Nos confunde tanto que exista una violencia tan recurrente y no sepamos el porqué de esta, que una vez incluso llegamos a catalogar toda una época como “La Violencia”. Las agresiones políticas y sociales se intensificaron en estas fechas en razón al asesinato de Jorge Eliécer Gaitán, pero sin duda, la intolerancia política era un fenómeno cotidiano en la vida del colombiano de manera que no hubo otra manera de llamar este episodio puesto que no existía una reflexión colectiva que nos diera luces acerca de las razones específicas que nos permitieran otorgarle un nombre. Por todo esto, no es posible catalogar a unos cuantos como víctimas del conflicto armado puesto que las causas de esta violencia son comunes a todos.
No sorprende entonces vislumbrar las consecuencias. Estuve hace dos días en el Tribunal Superior de Cundinamarca escuchando una lectura de fallo por un delito de homicidio agravado en concurso con desaparición forzada y concierto para delinquir. Los hechos habían acaecido en el 2003 y los familiares de los asesinados comparecieron como victimas ante la justicia hasta estas fechas para asegurar que fueran reparadas.
Luego de esta audiencia, el único reparo al que accedieron fue la efectiva confirmación de la condena a 38 años de prisión a los homicidas. No obstante, no se subsanó el tejido social. Durante la hora y media que duró la lectura de la sentencia, el magistrado realizó un recuento detallado de la forma en que sus familiares fueron descuartizados, metidos en bolsas y tirados al río Bogotá.

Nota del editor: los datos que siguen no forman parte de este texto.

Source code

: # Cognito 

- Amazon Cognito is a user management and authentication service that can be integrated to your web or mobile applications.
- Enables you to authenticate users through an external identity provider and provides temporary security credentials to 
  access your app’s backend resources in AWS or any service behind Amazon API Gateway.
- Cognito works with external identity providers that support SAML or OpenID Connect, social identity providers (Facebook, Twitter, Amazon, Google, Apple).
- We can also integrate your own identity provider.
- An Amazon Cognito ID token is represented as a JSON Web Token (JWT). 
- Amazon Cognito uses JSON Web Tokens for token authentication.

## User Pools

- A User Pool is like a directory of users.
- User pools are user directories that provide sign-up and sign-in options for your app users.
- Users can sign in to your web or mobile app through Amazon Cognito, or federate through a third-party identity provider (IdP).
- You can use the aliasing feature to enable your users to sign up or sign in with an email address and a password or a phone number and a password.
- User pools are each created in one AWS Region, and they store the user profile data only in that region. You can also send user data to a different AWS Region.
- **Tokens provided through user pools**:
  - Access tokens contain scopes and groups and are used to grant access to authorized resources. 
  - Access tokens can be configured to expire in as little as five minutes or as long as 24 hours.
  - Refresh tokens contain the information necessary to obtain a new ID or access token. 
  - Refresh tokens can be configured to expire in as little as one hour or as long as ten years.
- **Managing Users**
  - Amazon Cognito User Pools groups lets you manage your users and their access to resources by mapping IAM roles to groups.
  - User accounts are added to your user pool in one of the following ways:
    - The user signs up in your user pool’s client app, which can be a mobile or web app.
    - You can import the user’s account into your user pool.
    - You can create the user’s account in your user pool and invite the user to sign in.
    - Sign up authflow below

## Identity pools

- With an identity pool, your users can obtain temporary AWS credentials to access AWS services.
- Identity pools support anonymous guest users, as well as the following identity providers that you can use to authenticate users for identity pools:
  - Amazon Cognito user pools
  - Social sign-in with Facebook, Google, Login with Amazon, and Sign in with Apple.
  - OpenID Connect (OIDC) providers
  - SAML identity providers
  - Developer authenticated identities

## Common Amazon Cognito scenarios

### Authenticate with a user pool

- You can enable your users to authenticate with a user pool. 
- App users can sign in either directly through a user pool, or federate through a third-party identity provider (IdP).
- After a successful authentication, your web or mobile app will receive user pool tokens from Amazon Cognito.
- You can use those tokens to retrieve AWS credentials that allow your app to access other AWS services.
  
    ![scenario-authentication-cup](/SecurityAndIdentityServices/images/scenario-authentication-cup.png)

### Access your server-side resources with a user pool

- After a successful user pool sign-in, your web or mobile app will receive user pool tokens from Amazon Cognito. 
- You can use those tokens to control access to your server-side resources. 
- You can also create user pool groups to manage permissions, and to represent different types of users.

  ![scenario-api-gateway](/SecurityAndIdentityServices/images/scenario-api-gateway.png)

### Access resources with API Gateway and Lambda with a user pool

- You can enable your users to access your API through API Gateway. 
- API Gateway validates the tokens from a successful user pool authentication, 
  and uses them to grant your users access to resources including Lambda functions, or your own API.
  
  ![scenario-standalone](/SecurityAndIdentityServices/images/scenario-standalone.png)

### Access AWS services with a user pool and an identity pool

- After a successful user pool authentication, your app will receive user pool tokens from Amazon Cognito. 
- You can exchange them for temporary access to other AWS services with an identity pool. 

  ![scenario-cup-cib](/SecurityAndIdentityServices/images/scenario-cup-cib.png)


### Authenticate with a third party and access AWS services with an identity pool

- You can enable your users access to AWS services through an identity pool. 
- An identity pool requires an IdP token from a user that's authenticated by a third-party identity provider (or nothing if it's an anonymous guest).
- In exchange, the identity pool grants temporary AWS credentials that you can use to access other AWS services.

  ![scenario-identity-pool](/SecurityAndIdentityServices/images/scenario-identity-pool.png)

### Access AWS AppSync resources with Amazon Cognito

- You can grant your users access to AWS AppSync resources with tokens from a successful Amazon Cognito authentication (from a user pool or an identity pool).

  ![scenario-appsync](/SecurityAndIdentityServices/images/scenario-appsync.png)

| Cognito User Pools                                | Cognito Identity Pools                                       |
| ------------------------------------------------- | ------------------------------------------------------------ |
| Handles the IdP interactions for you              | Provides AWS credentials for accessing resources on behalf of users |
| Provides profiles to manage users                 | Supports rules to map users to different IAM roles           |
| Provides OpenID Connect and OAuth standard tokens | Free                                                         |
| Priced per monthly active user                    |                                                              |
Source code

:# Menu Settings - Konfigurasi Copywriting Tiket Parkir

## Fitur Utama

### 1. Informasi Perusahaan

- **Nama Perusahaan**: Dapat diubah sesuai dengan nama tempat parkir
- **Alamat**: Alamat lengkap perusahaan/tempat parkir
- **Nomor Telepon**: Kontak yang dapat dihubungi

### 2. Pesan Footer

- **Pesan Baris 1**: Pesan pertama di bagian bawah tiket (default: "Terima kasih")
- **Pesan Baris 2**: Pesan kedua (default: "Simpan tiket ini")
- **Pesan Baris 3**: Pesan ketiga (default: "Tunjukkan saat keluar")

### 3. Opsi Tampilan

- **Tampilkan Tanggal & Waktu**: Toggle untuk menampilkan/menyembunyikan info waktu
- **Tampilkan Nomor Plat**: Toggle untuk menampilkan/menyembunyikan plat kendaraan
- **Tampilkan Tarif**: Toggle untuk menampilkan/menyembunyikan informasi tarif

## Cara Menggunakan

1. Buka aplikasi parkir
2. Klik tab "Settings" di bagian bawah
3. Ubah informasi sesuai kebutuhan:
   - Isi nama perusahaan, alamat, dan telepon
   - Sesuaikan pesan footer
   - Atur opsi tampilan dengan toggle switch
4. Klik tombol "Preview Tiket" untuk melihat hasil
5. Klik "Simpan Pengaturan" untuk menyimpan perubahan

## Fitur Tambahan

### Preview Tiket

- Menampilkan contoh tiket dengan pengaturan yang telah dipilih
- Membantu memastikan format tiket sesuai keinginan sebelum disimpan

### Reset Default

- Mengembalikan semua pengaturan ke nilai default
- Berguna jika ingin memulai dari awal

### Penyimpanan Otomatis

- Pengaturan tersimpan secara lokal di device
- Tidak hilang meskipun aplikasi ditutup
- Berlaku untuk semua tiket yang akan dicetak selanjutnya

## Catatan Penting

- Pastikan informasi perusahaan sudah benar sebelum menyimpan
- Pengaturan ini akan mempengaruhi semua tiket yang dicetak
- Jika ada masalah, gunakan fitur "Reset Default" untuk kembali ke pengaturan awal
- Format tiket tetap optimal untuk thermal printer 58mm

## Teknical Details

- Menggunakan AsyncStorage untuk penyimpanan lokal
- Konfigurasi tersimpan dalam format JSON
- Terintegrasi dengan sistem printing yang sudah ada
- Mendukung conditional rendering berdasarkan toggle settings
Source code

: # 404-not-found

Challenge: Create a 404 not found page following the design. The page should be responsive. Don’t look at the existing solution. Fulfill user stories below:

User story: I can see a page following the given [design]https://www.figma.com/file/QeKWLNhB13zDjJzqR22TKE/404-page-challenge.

La conclusión: el sistema penal acusatorio, testarudo, encarceló unos homicidas sin ningún prospecto a resocializarlos y, por otro lado, revictimizó con sevicia durante más de una década a los familiares que quisieron hacer justicia, citándolos a innumerables diligencias que revivían lo sucedido con detalle.
¿Y ahora nos preguntamos por qué padecemos tanta violencia? Una exigencia que nadie hace además de la reparación individual es el resarcimiento del tejido social.
Ni un magistrado, administrando justicia en nombre de la República de Colombia supo darse cuenta de tal revictimización; pero no es su culpa, pues como sociedad estamos tipificando como justicia y como reparación a algo que no lo es.